What is required ::
In the data below, find every line with the word "have" and copy it.

* * * * *

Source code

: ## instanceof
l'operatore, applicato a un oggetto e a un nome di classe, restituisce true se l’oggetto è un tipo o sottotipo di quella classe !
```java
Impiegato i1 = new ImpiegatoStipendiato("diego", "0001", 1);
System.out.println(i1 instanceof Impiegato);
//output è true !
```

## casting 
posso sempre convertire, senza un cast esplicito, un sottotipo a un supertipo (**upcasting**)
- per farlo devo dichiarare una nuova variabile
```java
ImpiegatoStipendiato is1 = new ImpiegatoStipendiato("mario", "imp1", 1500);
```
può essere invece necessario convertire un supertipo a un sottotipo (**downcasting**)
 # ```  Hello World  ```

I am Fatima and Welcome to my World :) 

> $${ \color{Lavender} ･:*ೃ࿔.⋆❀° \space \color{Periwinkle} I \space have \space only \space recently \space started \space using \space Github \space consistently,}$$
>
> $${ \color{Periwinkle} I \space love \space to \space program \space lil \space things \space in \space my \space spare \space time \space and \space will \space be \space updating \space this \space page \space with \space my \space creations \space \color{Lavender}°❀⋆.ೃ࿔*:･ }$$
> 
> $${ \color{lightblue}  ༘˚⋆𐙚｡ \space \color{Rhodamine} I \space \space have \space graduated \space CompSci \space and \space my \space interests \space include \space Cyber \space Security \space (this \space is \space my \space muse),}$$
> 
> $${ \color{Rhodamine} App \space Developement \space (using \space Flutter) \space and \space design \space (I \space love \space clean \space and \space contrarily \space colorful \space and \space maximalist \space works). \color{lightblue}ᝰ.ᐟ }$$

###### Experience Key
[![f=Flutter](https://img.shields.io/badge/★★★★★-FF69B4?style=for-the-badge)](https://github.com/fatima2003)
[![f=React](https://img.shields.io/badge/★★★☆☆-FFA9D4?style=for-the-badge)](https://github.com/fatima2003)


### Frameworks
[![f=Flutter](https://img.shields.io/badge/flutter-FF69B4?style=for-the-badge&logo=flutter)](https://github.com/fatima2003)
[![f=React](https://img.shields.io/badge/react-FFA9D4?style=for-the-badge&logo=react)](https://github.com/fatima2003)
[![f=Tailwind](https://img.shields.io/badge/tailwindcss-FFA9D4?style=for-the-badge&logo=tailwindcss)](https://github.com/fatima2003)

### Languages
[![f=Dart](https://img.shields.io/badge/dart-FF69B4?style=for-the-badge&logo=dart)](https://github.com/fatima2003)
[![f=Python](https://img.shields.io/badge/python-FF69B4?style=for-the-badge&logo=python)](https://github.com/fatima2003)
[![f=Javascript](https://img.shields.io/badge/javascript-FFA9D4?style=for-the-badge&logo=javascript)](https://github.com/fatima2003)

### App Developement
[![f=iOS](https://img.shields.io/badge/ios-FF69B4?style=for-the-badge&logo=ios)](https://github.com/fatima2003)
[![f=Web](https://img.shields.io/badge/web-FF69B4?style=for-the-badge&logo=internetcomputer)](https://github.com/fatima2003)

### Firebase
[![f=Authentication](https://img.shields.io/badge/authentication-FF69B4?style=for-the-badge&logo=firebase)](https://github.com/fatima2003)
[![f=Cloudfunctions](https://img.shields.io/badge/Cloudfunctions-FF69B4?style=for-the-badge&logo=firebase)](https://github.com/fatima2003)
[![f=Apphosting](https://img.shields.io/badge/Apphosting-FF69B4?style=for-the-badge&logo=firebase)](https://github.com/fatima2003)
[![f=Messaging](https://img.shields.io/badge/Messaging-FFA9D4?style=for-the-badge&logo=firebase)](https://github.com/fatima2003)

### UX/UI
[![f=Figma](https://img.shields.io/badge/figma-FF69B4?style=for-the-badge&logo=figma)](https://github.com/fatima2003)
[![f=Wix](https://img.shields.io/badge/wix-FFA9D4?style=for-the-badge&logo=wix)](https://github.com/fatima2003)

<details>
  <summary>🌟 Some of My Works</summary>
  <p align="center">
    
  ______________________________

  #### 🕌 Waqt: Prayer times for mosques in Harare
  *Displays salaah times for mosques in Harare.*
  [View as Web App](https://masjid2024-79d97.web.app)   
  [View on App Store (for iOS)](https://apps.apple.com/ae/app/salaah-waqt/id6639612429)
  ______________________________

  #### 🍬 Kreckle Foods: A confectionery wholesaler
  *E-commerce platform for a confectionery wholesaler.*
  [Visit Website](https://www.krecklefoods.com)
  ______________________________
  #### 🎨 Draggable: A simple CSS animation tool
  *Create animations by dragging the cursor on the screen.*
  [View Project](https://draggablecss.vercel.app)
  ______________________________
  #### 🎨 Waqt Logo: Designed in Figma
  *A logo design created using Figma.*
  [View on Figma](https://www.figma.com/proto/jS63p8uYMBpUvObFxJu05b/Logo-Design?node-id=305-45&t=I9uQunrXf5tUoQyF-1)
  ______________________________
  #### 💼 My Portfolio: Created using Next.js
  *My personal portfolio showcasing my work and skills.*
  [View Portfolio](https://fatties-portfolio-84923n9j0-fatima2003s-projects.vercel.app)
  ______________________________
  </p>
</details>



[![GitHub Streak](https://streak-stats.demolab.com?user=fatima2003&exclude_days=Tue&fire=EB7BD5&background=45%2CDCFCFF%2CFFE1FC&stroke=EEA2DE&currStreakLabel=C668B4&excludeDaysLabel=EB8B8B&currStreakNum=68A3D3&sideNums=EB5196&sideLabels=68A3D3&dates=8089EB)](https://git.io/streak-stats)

* * * * *

Answer box ::
> $${ \color{Lavender} ･:*ೃ࿔.⋆❀° \space \color{Periwinkle} I \space have \space only \space recently \space started \space using \space Github \space consistently,}$$
> $${ \color{lightblue}  ༘˚⋆𐙚｡ \space \color{Rhodamine} I \space \space have \space graduated \space CompSci \space and \space my \space interests \space include \space Cyber \space Security \space (this \space is \space my \space muse),}$$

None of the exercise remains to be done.